The vectors of correlation coefficients ${\mathrm{x}}_1$ and ${\mathrm{x}}_2$ become:

$${\mathrm{x}}_1=\left\{{\rho }_{1.2},\sqrt{{\displaystyle \frac{t_1}{t_2}}}\right\},{\mathrm{x}}_2=\left\{{\rho }_{1.2},-\sqrt{{\displaystyle \frac{t_1}{t_2}}}\right\}$$

(129)

The origin of the function ${\Phi }_3$, which is a special form of trivariate normal cumulative distribution, lies in the FDD (finite dimensional distribution) of the triple $\left[S_1\left(t_1\right),S_2\left(t_1\right),S_2\left(t_2\right)\right]$. Indeed, a little algebra shows that, $\forall D_1,D_2,D_3\in {ℝ}^{+}$, we have:

$$P\left(S_1\left(t_1\right)\le D_1,S_2\left(t_1\right)\le D_2,S_2\left(t_2\right)\le D_3\right)$$

$$={\Phi }_3\left[{\displaystyle \frac{\ln \left(\frac{D_1}{S_1\left(0\right)}\right)-{\mu }_1{t}_1}{{\sigma }_1\sqrt{t_1}}},{\displaystyle \frac{\ln \left(\frac{D_2}{S_2\left(0\right)}\right)-{\mu }_2{t}_1}{{\sigma }_2\sqrt{t_1}}},{\displaystyle \frac{\ln \left(\frac{D_3}{S_2\left(0\right)}\right)-{\mu }_2{t}_2}{{\sigma }_2\sqrt{t_2}}};{\rho }_{1.2},\sqrt{{\displaystyle \frac{t_1}{t_2}}}\right]$$

(130)

Notice that the two-colour probability distributions of Section 2.1 and Section 2.2 can also be written as linear combinations of functions ${\Phi }_3$. □

4. Conclusions

This article has shown how to value in closed form an important kind of multi-asset step barrier option known as a rainbow step barrier option, under the condition that the number of “colours” is restricted to two, along with widespread variants such as a two-colour outside step barrier and a two-colour step double barrier. It may be feasible, albeit tedious, to find an analytical solution to an extended valuation problem with three or four colours, but the expected benefits, compared with a conditional Monte Carlo approximation method, would greatly depend on the degree of the quadrature required to numerically evaluate the resulting multidimensional integrals.

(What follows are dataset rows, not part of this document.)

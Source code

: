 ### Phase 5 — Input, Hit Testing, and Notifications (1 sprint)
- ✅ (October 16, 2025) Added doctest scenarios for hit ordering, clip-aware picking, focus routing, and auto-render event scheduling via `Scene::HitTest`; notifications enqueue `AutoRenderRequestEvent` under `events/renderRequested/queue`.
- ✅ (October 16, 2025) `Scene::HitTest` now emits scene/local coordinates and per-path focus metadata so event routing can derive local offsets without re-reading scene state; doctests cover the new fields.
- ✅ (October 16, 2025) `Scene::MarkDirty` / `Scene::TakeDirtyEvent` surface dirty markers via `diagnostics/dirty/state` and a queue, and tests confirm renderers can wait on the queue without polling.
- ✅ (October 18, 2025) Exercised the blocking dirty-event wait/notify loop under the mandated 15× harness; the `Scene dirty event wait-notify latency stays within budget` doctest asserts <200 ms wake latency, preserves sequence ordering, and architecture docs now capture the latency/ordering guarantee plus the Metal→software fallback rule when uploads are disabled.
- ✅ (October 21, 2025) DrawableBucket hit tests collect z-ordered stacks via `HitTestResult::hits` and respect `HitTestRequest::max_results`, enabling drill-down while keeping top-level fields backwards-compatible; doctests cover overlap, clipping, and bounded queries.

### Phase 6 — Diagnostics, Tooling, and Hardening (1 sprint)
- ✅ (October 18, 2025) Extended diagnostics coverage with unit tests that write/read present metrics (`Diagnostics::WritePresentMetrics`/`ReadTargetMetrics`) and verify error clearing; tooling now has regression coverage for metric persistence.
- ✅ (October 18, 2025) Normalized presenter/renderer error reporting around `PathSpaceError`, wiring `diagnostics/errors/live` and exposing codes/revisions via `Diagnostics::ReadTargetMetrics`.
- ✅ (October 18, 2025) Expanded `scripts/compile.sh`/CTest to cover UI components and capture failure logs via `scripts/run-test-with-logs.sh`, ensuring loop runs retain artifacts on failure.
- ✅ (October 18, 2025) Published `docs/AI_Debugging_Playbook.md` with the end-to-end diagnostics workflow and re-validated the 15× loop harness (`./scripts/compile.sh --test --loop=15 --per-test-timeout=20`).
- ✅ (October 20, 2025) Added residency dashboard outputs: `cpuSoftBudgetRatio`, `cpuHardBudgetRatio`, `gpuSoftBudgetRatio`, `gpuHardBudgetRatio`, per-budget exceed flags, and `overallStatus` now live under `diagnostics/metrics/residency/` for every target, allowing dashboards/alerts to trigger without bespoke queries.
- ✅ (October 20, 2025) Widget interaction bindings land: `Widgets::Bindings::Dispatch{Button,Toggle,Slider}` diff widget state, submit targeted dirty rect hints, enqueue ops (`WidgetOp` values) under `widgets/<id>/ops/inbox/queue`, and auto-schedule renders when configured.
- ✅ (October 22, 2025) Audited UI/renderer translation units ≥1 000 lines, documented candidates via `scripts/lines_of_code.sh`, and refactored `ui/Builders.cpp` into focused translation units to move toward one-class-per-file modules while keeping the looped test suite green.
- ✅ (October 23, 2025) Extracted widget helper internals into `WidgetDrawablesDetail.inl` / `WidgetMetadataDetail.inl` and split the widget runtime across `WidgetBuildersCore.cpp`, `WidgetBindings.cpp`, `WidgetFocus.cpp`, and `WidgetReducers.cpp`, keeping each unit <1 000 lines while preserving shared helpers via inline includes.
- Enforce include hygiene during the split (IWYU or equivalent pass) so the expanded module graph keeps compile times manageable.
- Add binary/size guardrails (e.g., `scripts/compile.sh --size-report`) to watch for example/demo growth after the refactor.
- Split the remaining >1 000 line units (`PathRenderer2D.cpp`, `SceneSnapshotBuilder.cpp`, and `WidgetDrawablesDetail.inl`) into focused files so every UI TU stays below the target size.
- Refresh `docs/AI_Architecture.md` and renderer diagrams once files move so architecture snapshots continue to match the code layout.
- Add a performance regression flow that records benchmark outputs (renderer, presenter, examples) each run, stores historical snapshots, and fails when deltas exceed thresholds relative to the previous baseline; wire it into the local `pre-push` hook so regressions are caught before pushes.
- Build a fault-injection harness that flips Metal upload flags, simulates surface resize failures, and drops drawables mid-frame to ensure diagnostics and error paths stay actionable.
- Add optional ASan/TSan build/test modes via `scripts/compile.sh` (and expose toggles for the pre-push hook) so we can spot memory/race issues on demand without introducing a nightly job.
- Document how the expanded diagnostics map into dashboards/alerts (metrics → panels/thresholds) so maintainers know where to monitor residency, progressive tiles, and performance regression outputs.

It should be emphasised that, even if more sophisticated models (allowing, e.g., for stochastic volatility) or a greater number of underlying assets are needed, closed form solutions obtained in a low-dimensional Black–Scholes framework remain useful as fast and accurate benchmarks that can: (i) serve as control variates in a simulation; (ii) speed up the calibration process; (iii) facilitate the analysis and the understanding of the interactions between the variables, as well as of the sensitivities of the option value w.r.t. its main parameters, which is instrumental in devising appropriate hedging techniques or trading strategies.